→ **Action item**
Write the records out again exactly, leaving no images in.

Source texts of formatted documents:
◆ ◆ ◆ ◆ ◆
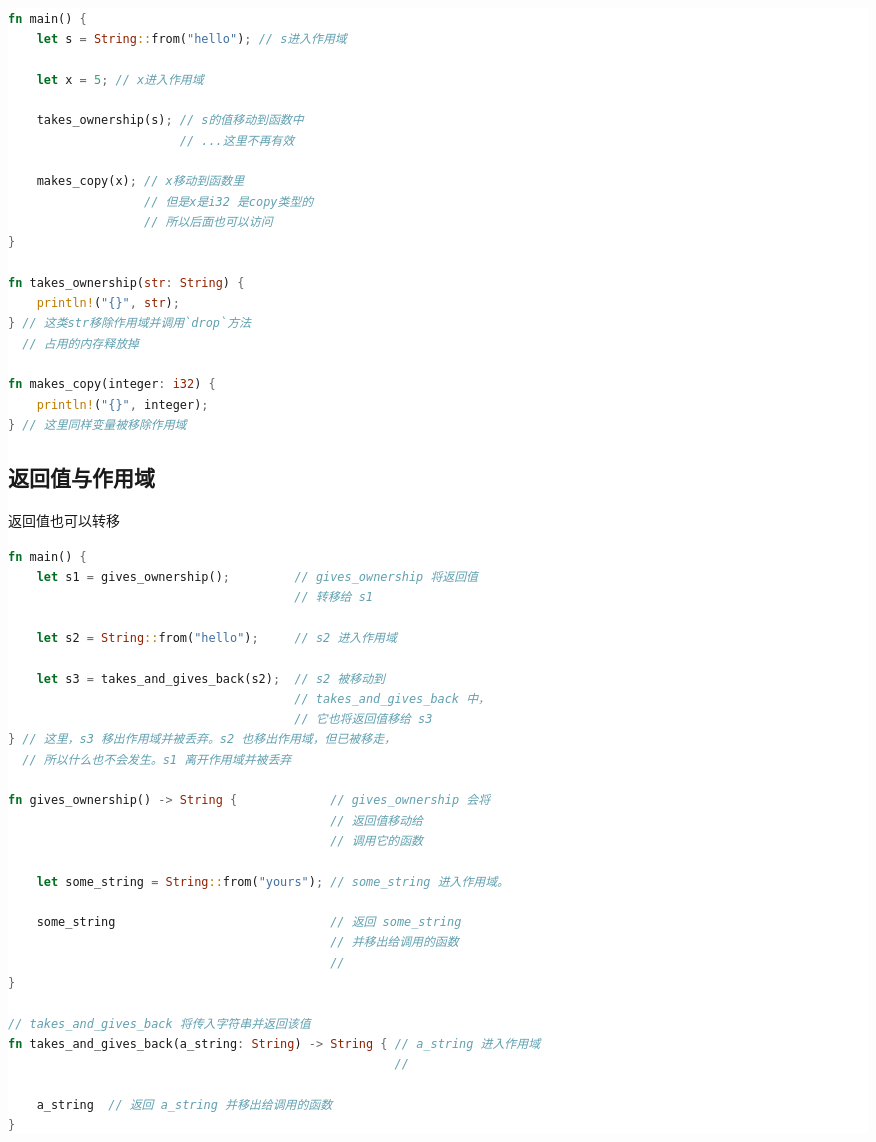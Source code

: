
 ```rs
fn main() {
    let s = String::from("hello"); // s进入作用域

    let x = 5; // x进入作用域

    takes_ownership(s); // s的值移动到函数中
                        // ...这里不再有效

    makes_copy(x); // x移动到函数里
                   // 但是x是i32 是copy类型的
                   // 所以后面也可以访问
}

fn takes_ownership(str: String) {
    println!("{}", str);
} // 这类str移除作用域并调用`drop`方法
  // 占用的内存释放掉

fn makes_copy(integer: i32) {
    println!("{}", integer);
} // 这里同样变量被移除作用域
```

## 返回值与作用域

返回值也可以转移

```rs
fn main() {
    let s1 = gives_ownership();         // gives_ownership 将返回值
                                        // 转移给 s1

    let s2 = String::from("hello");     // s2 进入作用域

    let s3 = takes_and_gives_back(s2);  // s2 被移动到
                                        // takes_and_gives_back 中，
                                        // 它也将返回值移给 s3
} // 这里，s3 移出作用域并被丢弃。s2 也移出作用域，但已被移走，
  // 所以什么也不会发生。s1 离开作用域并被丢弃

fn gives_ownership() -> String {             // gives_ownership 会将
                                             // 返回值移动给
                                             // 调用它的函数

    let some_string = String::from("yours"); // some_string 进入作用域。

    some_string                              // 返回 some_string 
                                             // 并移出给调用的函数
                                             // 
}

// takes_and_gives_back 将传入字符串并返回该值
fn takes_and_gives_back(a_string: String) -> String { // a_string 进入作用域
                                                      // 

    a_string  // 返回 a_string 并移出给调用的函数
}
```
◆ ◆ ◆ ◆ ◆
→ **Expected answer**
Source code

:
 ```rs
fn main() {
    let s = String::from("hello"); // s进入作用域

    let x = 5; // x进入作用域

    takes_ownership(s); // s的值移动到函数中
                        // ...这里不再有效

    makes_copy(x); // x移动到函数里
                   // 但是x是i32 是copy类型的
                   // 所以后面也可以访问
}

fn takes_ownership(str: String) {
    println!("{}", str);
} // 这类str移除作用域并调用`drop`方法
  // 占用的内存释放掉

fn makes_copy(integer: i32) {
    println!("{}", integer);
} // 这里同样变量被移除作用域
```

## 返回值与作用域

返回值也可以转移

```rs
fn main() {
    let s1 = gives_ownership();         // gives_ownership 将返回值
                                        // 转移给 s1

    let s2 = String::from("hello");     // s2 进入作用域

    let s3 = takes_and_gives_back(s2);  // s2 被移动到
                                        // takes_and_gives_back 中，
                                        // 它也将返回值移给 s3
} // 这里，s3 移出作用域并被丢弃。s2 也移出作用域，但已被移走，
  // 所以什么也不会发生。s1 离开作用域并被丢弃

fn gives_ownership() -> String {             // gives_ownership 会将
                                             // 返回值移动给
                                             // 调用它的函数

    let some_string = String::from("yours"); // some_string 进入作用域。

    some_string                              // 返回 some_string 
                                             // 并移出给调用的函数
                                             // 
}

// takes_and_gives_back 将传入字符串并返回该值
fn takes_and_gives_back(a_string: String) -> String { // a_string 进入作用域
                                                      // 

    a_string  // 返回 a_string 并移出给调用的函数
}
```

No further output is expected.